Struggling with asexual wife
We never had frequent sex in our relationship. In the early years when I tried to get some it was always wrong timing, not romantic enough, not in the mood, and so on..
When I tried to discuss it, it ended always with arguments that I would cheat to get my needs and that I can not be trusted.. But it always was my fault.
This ended that we only had sex when we wanted another child.
The last time we had „reproduction sex“ is now 9 years ago.
Since then when I try to get some intimacy, I can try what ever I want. I cuddle, i kiss, give massages but as soon as it gets more intimate she will start scrolling on her phone… So I stopp and retire in frustration. The max I get back is that she might pet me little over my back or head. 2-5 times and thats it.
As I am tired of getting ignored/rejected I stopped any advances. So we don‘t kiss, cuddle or touch any more. I even got banned from our sleeping room due to snoring.
My impression is that my wife is happy as it is.
But as I am having stress within my job (many layoffs) I feel a lot of pressure as I am the backbone of our family.
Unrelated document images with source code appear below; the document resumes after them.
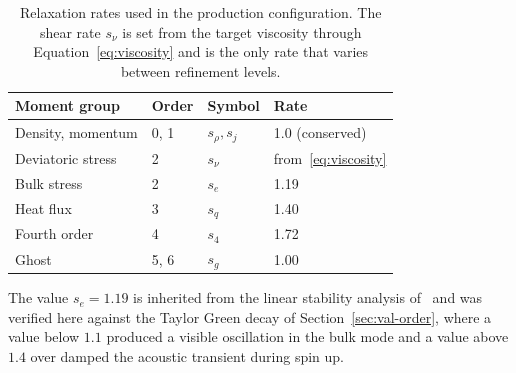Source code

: \begin{table}[h]
\centering
\caption[Relaxation rates by moment order]{Relaxation rates used in the
production configuration. The shear rate $s_\nu$ is set from the target
viscosity through Equation~\eqref{eq:viscosity} and is the only rate that varies
between refinement levels.}
\label{tab:relaxation-rates}
\begin{tabular}{llll}
\toprule
Moment group & Order & Symbol & Rate \\
\midrule
Density, momentum   & 0, 1 & $s_\rho, s_j$ & 1.0 (conserved) \\
Deviatoric stress   & 2    & $s_\nu$       & from~\eqref{eq:viscosity} \\
Bulk stress         & 2    & $s_e$         & 1.19 \\
Heat flux           & 3    & $s_q$         & 1.40 \\
Fourth order        & 4    & $s_4$         & 1.72 \\
Ghost               & 5, 6 & $s_g$         & 1.00 \\
\bottomrule
\end{tabular}
\end{table}

The value $s_e = 1.19$ is inherited from the linear stability analysis
of~\citet{manov2017mrt} and was verified here against the Taylor Green decay of
Section~\ref{sec:val-order}, where a value below $1.1$ produced a visible
oscillation in the bulk mode and a value above $1.4$ over damped the acoustic
transient during spin up.
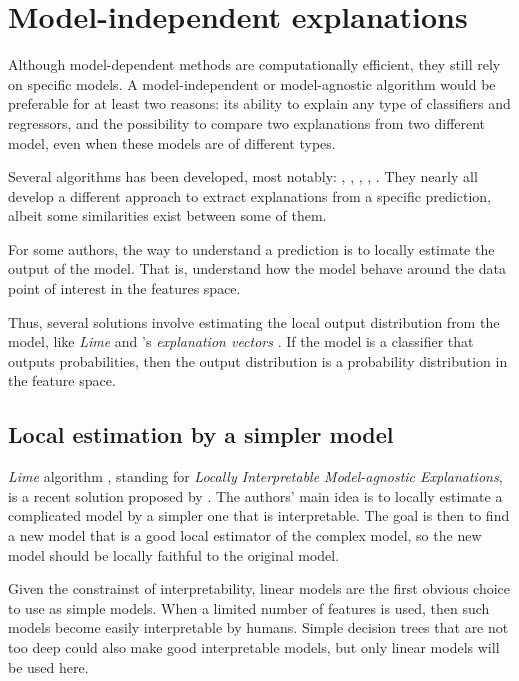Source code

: \documentclass[a4paper,11pt]{kth-mag}
\begin{document}
\section{Model-independent explanations}

Although model-dependent methods are computationally efficient, they still rely on specific models. A model-independent or model-agnostic algorithm would be preferable for at least two reasons: its ability to explain any type of classifiers and regressors, and the possibility to compare two explanations from two different model, even when these models are of different types.

Several algorithms has been developed, most notably: \cite{lime}, \cite{explvect}, \cite{ice}, \cite{gametheory}, \cite{documentclassif}. They nearly all develop a different approach to extract explanations from a specific prediction, albeit some similarities exist between some of them.

For some authors, the way to understand a prediction is to locally estimate the output of the model. That is, understand how the model behave around the data point of interest in the features space.

Thus, several solutions involve estimating the local output distribution from the model, like \textit{Lime} \cite{lime} and \citeauthor{explvect}'s \textit{explanation vectors} \cite{explvect}. If the model is a classifier that outputs probabilities, then the output distribution is a probability distribution in the feature space. 

\subsection{Local estimation by a simpler model}

\textit{Lime} algorithm \cite{lime}, standing for \textit{Locally Interpretable Model-agnostic Explanations}, is a recent solution proposed by \citeauthor{lime}. The authors' main idea is to locally estimate a complicated model by a simpler one that is interpretable. The goal is then to find a new model that is a good local estimator of the complex model, so the new model should be locally faithful to the original model.

Given the constrainst of interpretability, linear models are the first obvious choice to use as simple models. When a limited number of features is used, then such models become easily interpretable by humans. Simple decision trees that are not too deep could also make good interpretable models, but only linear models will be used here.
\end{document}
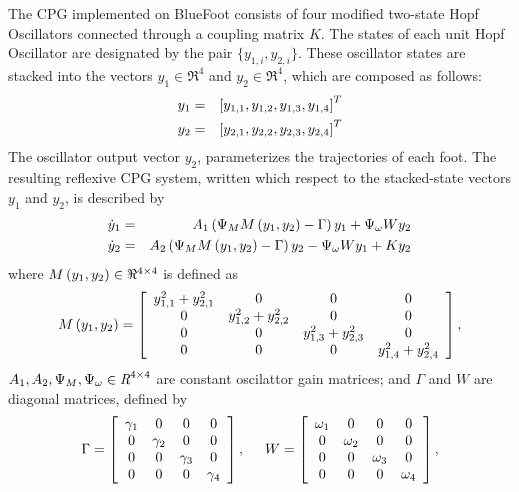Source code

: 		The CPG implemented on BlueFoot consists of four modified two-state Hopf Oscillators connected through a coupling matrix $K$. The states of each \Ith unit Hopf Oscillator are designated by the pair $\{y_{1,i},y_{2,i}\}$. These oscillator states are stacked into the vectors $y_{1}\in \Re^{4}$ and $y_{2}\in \Re^{4}$, which are composed as follows:
	\begin{eqnarray*}
		y_{1} &=& \left[y_{1,1},y_{1,2},y_{1,3},y_{1,4}\right]^{T}\nonumber\\
		y_{2} &=& \left[y_{2,1},y_{2,2},y_{2,3},y_{2,4}\right]^{T}
	\end{eqnarray*}
The oscillator output vector $y_{2}$, parameterizes the trajectories of each \Ith foot. The resulting reflexive CPG system, written which respect to the stacked-state vectors $y_{1}$ and $y_{2}$, is described by
		\begin{eqnarray}
			\dot{y}_{1} &=& A_{1}\wrap{ \Psi_{M} M\wrap{y_{1},y_{2}} - \Gamma}{y}_{1} + \Psi_{\omega} W {y}_{2} 			\nonumber\\
			\dot{y}_{2} &=& A_{2}\wrap{ \Psi_{M} M\wrap{y_{1},y_{2}} - \Gamma}{y}_{2} - \Psi_{\omega} W {y}_{1} + K {y}_{2}	%
			\label{eq::cpg_ss_def}
		\end{eqnarray}
		where $M\left(y_{1},y_{2}\right) \in \Re^{4\times4}$ is defined as
		\newcommand{\yy}[1]{y_{1,#1}^{2} + y_{2,#1}^{2}}
		\begin{equation*}
			M\wrap{y_{1},y_{2}} = \left[
			\begin{array}{cccc}
			\yy{1} 	& 	0 		& 	0 		& 	0 		\\ 
			0		& 	\yy{2}  & 	0 		& 	0 		\\ 
			0 		& 	0 		& 	\yy{3}  & 	0 		\\ 
			0 		& 	0 		& 	0 		& 	\yy{4}  \\ 
			\end{array}
			\right],
		\end{equation*}
${A_{1},A_{2}, \Psi_{M}, \Psi_{\omega}} \in\emph{R}^{4\times4}$ are constant oscilattor gain matrices; and $\Gamma$ and $W$ are diagonal matrices, defined by
		\begin{equation*}
			\Gamma = \left[
			\begin{array}{cccc}
			\gamma_{1} 	& 	0 				& 	0 				& 	0 		\\ 
			0				& 	\gamma_{2} 	& 	0 				& 	0 		\\ 
			0 				& 	0 				& 	\gamma_{3} 	& 	0 		\\ 
			0 				& 	0 				& 	0 				& 	\gamma_{4}  \\ 
			\end{array}
			\right],
			\hspace{5mm}
			W = \left[
			\begin{array}{cccc}
			\omega_{1} 	& 	0 				& 	0 				& 	0 		\\ 
			0				& 	\omega_{2} 	& 	0 				& 	0 		\\ 
			0 				& 	0 				& 	\omega_{3} 	& 	0 		\\ 
			0 				& 	0 				& 	0 				& 	\omega_{4}  \\ 
			\end{array}
			\right],
		\end{equation*}
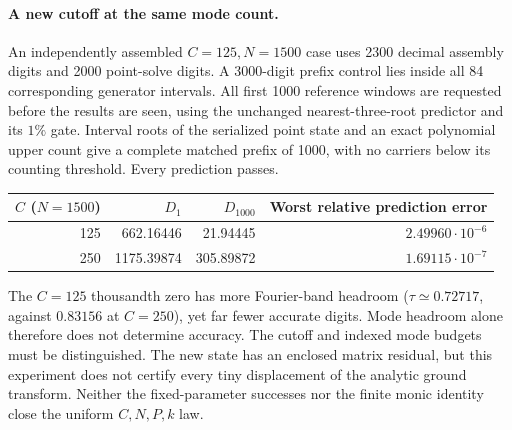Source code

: \paragraph{A new cutoff at the same mode count.}
An independently assembled $C=125,N=1500$ case uses 2300 decimal
assembly digits and 2000 point-solve digits. A 3000-digit prefix control
lies inside all 84 corresponding generator intervals. All first 1000
reference windows are requested before the results are seen, using
the unchanged nearest-three-root predictor and its $1\%$ gate.
Interval roots of the serialized point state and an exact polynomial
upper count give a complete matched prefix of 1000, with no carriers
below its counting threshold. Every prediction passes.
\begin{center}\small
\begin{tabular}{r|rrr}
$C$ ($N=1500$)&$D_1$&$D_{1000}$&Worst relative prediction error\\
\hline
125&662.16446&21.94445&$2.49960\cdot10^{-6}$\\
250&1175.39874&305.89872&$1.69115\cdot10^{-7}$
\end{tabular}
\end{center}
The $C=125$ thousandth zero has more Fourier-band headroom
($\tau\simeq0.72717$, against $0.83156$ at $C=250$), yet far fewer
accurate digits. Mode headroom alone therefore does not determine
accuracy. The cutoff and indexed mode budgets must be distinguished.
The new state has an enclosed matrix residual, but this experiment
does not certify every tiny displacement of the analytic ground
transform. Neither the fixed-parameter successes nor the finite monic
identity close the uniform $C,N,P,k$ law.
I start having slight depressions and on the other side I am frequently horny. I would love to get some intimacy, closeness and sex that I would feel more connected and loved by my wife.
We never spoke about it but I think my wife is asexuell. I am just fearing that this would ad stress, that again I would get blaimed if I start a discussion about it. And additionally: if for just pleasing me she would lay down with me I would not feel happy that she did something she does not want and she did not feel comfortable about it..
Any suggestion or advice from a women who is asexual? How did you solve that your man has needs that you cannot share? Do you also just ignore that he would feel harmed if you never show some closeness?